Links, background reading and sources
Here is where to start for all things Wardner and then pursue the Black Cats
The new transciptions of Wardner's autobiography, including his last word on Black Cats
Still more Wardner background
Then the background articles about Fairhaven and the principals of these stories

Update: 2007, communication from Wardner family
      We are very pleased to have received letters from descendants of the Wardner family, starting in 2004, and we urge any other descendants to contact us because we plan to update this story later in 2007. Randolph Wardner was the first. His grandmother, Charlotte, was the seventh of eight children of James Wardner, and Randolph's mother was an only child. Gary Kistler wrote to us and let us know that his grandfather was Hadley, the oldest child of James's family.

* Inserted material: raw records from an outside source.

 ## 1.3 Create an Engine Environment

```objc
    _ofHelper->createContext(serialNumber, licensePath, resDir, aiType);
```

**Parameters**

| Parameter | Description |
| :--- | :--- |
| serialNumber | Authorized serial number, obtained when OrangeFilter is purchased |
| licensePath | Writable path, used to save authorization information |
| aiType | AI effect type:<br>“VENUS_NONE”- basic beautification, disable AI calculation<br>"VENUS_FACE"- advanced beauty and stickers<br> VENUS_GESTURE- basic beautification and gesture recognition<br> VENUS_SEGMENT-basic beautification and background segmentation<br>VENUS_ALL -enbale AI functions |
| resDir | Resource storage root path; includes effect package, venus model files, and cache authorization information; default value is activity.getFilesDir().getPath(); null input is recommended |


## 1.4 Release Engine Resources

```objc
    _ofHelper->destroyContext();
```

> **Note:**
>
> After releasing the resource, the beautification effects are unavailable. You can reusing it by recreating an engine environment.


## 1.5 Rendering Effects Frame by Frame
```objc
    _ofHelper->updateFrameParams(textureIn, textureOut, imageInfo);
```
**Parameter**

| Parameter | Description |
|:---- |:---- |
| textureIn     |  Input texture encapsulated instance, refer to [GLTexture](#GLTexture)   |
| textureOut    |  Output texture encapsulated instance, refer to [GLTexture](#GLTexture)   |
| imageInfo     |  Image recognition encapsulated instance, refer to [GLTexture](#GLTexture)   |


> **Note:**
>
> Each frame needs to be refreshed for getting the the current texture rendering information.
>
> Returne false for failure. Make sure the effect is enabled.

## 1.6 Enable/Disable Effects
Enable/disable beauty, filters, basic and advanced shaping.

He also told us that James Wardner died in El Paso, Texas on March 3, 1905, and is buried in Forest Home Cemetery in Milwaukee, Wisconsin, his home state. His wife died in Chicago on New Year's Day, 1901, and is buried next to her husband. Jon M. Wardner also wrote. He is involved with the Wardner family association and he told us that the first of the Wardners in the U.S. arrived in Boston in 1752. This timeline (http://www.crowsnest-highway.ca/timeline.pl?page=26) of Wardner, Idaho, and Wardner, British Columbia, confirms the year, but not the date: "March 28, 1905, El Paso, TX: James F. Wardner dead."

Story posted on June 25, 2003, updated April 12, 2007, last updated and moved to this domain July 6, 2011.